ABOUT THIS TASK>
Write the listing out again verbatim, leaving nothing out.

-------

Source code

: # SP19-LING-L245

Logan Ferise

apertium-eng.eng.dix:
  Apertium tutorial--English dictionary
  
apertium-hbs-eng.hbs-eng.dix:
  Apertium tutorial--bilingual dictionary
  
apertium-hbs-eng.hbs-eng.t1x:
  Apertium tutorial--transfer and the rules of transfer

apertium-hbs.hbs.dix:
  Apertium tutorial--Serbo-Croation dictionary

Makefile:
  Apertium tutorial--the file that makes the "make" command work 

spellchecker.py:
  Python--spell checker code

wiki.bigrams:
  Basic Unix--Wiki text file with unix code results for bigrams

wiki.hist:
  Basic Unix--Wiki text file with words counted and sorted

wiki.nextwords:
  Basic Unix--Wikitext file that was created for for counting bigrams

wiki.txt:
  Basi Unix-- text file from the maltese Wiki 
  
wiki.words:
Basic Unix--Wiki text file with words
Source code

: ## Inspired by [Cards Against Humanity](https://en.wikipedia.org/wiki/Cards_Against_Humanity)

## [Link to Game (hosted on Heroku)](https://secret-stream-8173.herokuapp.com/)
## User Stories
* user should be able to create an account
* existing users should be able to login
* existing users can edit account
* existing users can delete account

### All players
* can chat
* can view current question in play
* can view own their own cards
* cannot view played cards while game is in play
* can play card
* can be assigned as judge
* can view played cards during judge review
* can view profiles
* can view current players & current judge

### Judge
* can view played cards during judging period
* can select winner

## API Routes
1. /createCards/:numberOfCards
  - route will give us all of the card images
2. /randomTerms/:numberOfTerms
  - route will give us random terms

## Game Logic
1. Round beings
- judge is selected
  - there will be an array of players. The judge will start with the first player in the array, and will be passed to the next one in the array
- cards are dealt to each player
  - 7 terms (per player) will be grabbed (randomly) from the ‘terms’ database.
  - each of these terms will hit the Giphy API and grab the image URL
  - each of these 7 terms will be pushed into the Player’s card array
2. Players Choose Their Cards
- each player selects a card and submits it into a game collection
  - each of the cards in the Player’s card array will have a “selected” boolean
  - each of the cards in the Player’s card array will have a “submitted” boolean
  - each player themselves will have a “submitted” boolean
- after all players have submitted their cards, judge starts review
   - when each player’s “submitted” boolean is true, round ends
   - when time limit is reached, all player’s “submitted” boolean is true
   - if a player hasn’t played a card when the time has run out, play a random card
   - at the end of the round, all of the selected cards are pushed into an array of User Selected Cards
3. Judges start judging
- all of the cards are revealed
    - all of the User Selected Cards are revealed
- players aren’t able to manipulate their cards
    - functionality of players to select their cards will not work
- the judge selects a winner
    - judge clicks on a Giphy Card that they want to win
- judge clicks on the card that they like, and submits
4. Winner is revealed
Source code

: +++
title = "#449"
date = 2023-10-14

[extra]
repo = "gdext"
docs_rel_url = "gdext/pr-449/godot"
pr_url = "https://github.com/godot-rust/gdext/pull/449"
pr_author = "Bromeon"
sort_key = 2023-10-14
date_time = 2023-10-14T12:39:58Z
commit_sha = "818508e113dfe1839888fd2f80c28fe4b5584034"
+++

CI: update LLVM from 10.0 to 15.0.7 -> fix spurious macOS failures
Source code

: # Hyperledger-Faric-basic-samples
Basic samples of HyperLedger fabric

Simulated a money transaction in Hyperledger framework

-------

TASK RESULT>
Source code

: # SP19-LING-L245

Logan Ferise

apertium-eng.eng.dix:
  Apertium tutorial--English dictionary
  
apertium-hbs-eng.hbs-eng.dix:
  Apertium tutorial--bilingual dictionary
  
apertium-hbs-eng.hbs-eng.t1x:
  Apertium tutorial--transfer and the rules of transfer

apertium-hbs.hbs.dix:
  Apertium tutorial--Serbo-Croation dictionary

Makefile:
  Apertium tutorial--the file that makes the "make" command work 

spellchecker.py:
  Python--spell checker code

wiki.bigrams:
  Basic Unix--Wiki text file with unix code results for bigrams

wiki.hist:
  Basic Unix--Wiki text file with words counted and sorted

wiki.nextwords:
  Basic Unix--Wikitext file that was created for for counting bigrams

wiki.txt:
  Basi Unix-- text file from the maltese Wiki 
  
wiki.words:
Basic Unix--Wiki text file with words
Source code

: ## Inspired by [Cards Against Humanity](https://en.wikipedia.org/wiki/Cards_Against_Humanity)

## [Link to Game (hosted on Heroku)](https://secret-stream-8173.herokuapp.com/)
## User Stories
* user should be able to create an account
* existing users should be able to login
* existing users can edit account
* existing users can delete account

### All players
* can chat
* can view current question in play
* can view own their own cards
* cannot view played cards while game is in play
* can play card
* can be assigned as judge
* can view played cards during judge review
* can view profiles
* can view current players & current judge

### Judge
* can view played cards during judging period
* can select winner

## API Routes
1. /createCards/:numberOfCards
  - route will give us all of the card images
2. /randomTerms/:numberOfTerms
  - route will give us random terms

## Game Logic
1. Round beings
- judge is selected
  - there will be an array of players. The judge will start with the first player in the array, and will be passed to the next one in the array
- cards are dealt to each player
  - 7 terms (per player) will be grabbed (randomly) from the ‘terms’ database.
  - each of these terms will hit the Giphy API and grab the image URL
  - each of these 7 terms will be pushed into the Player’s card array
2. Players Choose Their Cards
- each player selects a card and submits it into a game collection
  - each of the cards in the Player’s card array will have a “selected” boolean
  - each of the cards in the Player’s card array will have a “submitted” boolean
  - each player themselves will have a “submitted” boolean
- after all players have submitted their cards, judge starts review
   - when each player’s “submitted” boolean is true, round ends
   - when time limit is reached, all player’s “submitted” boolean is true
   - if a player hasn’t played a card when the time has run out, play a random card
   - at the end of the round, all of the selected cards are pushed into an array of User Selected Cards
3. Judges start judging
- all of the cards are revealed
    - all of the User Selected Cards are revealed
- players aren’t able to manipulate their cards
    - functionality of players to select their cards will not work
- the judge selects a winner
    - judge clicks on a Giphy Card that they want to win
- judge clicks on the card that they like, and submits
4. Winner is revealed
Source code

: +++
title = "#449"
date = 2023-10-14

[extra]
repo = "gdext"
docs_rel_url = "gdext/pr-449/godot"
pr_url = "https://github.com/godot-rust/gdext/pull/449"
pr_author = "Bromeon"
sort_key = 2023-10-14
date_time = 2023-10-14T12:39:58Z
commit_sha = "818508e113dfe1839888fd2f80c28fe4b5584034"
+++

CI: update LLVM from 10.0 to 15.0.7 -> fix spurious macOS failures
Source code

: # Hyperledger-Faric-basic-samples
Basic samples of HyperLedger fabric

Simulated a money transaction in Hyperledger framework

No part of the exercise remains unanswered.